There is guidance from the world’s religions for times such as these. At this moment we call for a world-wide time of prayer, repentance, and reflection. Every person should look to the wisdom of their respective traditions, but as we pray, as we beseech the loving God to help us all in the face of this shocking event, let us pray as one. The Muslim upon hearing that anyone has lost his or her life is required to recite the short statement, “from Almighty God we come and to Him is our return.” The Holy Quran 41.30-31 reminds us that “Those who have said, "Our Lord is God," then have gone straight, upon them the angels descend, saying, "Fear not, neither sorrow; rejoice in Paradise that you were promised. We are your friends in the present life and in the world to come; therein you shall have all that your souls desire..." and with perfect clarity insists “Do not say, "They are dead!" about anyone who is killed for God's sake. Rather they are living, even though you do not notice it.” (Qur'an 2.154)

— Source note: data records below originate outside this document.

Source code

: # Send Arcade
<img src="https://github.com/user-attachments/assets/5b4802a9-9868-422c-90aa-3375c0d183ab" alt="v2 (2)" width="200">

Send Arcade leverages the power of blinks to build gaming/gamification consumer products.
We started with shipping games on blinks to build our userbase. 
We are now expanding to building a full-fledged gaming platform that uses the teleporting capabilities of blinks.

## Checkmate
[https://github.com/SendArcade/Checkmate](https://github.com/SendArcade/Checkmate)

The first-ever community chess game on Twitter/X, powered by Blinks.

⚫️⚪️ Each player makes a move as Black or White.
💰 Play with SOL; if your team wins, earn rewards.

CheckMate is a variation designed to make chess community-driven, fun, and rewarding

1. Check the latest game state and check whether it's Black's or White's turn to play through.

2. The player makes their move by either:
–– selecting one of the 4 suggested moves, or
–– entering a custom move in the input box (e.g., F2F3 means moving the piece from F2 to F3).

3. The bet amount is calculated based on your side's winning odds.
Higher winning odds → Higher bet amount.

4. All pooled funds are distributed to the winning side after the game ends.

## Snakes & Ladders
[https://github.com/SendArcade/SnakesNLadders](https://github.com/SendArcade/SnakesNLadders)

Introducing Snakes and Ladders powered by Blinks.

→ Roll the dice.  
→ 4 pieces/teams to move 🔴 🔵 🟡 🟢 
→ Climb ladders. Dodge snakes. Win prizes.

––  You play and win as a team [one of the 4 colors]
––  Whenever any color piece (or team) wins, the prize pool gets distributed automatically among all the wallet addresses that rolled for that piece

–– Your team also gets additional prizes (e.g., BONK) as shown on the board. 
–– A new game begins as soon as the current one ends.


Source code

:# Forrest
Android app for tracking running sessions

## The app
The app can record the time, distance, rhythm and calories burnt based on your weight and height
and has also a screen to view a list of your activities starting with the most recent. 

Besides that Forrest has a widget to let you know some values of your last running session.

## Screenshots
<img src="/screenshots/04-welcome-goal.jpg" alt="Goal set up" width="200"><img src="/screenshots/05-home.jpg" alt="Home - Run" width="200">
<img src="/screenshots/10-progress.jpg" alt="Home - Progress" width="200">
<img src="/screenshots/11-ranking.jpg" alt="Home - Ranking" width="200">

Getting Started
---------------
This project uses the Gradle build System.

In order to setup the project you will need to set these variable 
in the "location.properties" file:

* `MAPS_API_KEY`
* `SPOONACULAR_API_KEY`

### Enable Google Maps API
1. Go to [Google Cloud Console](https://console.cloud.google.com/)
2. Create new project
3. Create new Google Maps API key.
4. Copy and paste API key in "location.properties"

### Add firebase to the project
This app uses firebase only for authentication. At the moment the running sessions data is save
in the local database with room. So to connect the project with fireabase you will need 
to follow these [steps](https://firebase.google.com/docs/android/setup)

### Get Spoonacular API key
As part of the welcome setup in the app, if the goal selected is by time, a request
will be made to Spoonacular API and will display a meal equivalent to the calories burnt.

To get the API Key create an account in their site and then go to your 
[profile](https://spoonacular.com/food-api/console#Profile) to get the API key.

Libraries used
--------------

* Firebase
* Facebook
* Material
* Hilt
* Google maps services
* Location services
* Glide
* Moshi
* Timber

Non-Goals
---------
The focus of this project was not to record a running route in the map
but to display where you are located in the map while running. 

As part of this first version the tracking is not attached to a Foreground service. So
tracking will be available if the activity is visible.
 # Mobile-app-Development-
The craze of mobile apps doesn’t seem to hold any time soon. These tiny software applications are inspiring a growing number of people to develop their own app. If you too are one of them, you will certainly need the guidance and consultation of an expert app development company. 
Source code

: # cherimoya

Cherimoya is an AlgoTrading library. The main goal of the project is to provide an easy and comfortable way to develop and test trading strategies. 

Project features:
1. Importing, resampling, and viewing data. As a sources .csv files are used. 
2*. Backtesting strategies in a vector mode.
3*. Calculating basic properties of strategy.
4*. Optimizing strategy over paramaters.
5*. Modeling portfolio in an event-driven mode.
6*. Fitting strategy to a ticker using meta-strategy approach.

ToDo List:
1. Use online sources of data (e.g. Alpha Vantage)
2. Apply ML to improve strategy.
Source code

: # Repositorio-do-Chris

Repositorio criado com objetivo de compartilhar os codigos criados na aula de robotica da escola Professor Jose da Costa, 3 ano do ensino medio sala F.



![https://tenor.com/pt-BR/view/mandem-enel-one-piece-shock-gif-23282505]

Catholic Christians are guided to pray, “Eternal rest grant to them, O Lord, and let perpetual light shine upon them. May the souls of the faithful departed, through the mercy of God, rest in peace. Amen.” Jews and Christians know from Ecclesiastes 12.7 “The dust returns to the earth as it was, and the spirit returns to God who gave it”. In the New Testament, Christians are reminded to be, “always of good courage; we know that while we are at home in the body we are away from the Lord, for we walk by faith, not by sight. We are of good courage, and we would rather be away from the body and at home with the Lord.” (2 Corinthians 4.16-5.10)
Father Moon of the Unification community speaks for volumes on the relationship between the spiritual and physical realm. In fact, every morning of their lives, Unificationists from the youngest to the oldest make a solemn promise in front of God, “Our family, centered on true love, pledges to strive daily for greater unity between the spiritual world and the physical world.”
The I Ching, in the Great Commentary 1.4.2 reminds us “Birth and death form one recurring cycle, like the alternation of the seasons. Spirit comes from the invisible realms to the visible, then returns to the invisible realms again. “ Hinduism says, “As a man passes from dream to wakefulness, so does he pass at death from this life to the next.” (Brihadaranyaka Upanishad 4.3.11-14, 35). Buddhists have peace in the knowledge that “Man's real nature is primarily spiritual life, which weaves its threads of mind to build a cocoon of flesh, encloses its own soul in the cocoon, And, for the first time, the spirit becomes flesh. Understand this clearly: The cocoon is not the silkworm; In the same way, the physical body is not man but merely man's cocoon. Just as the silkworm will break out of its cocoon and fly free, So, too, will man break out of his body-cocoon and ascend to the spiritual world when his time is come. Never think that the death of the physical body is the death of man. Since man is life, he will never know death. (Seicho-no-ie. Nectarean Shower of Holy Doctrines.)
The list, and the teaching of the living God is abundantly to be found in every tradition. Please let us as one family pray for the living, and for those who have moved on to the spiritual world. We must be serious, faithful, and caring at times like this.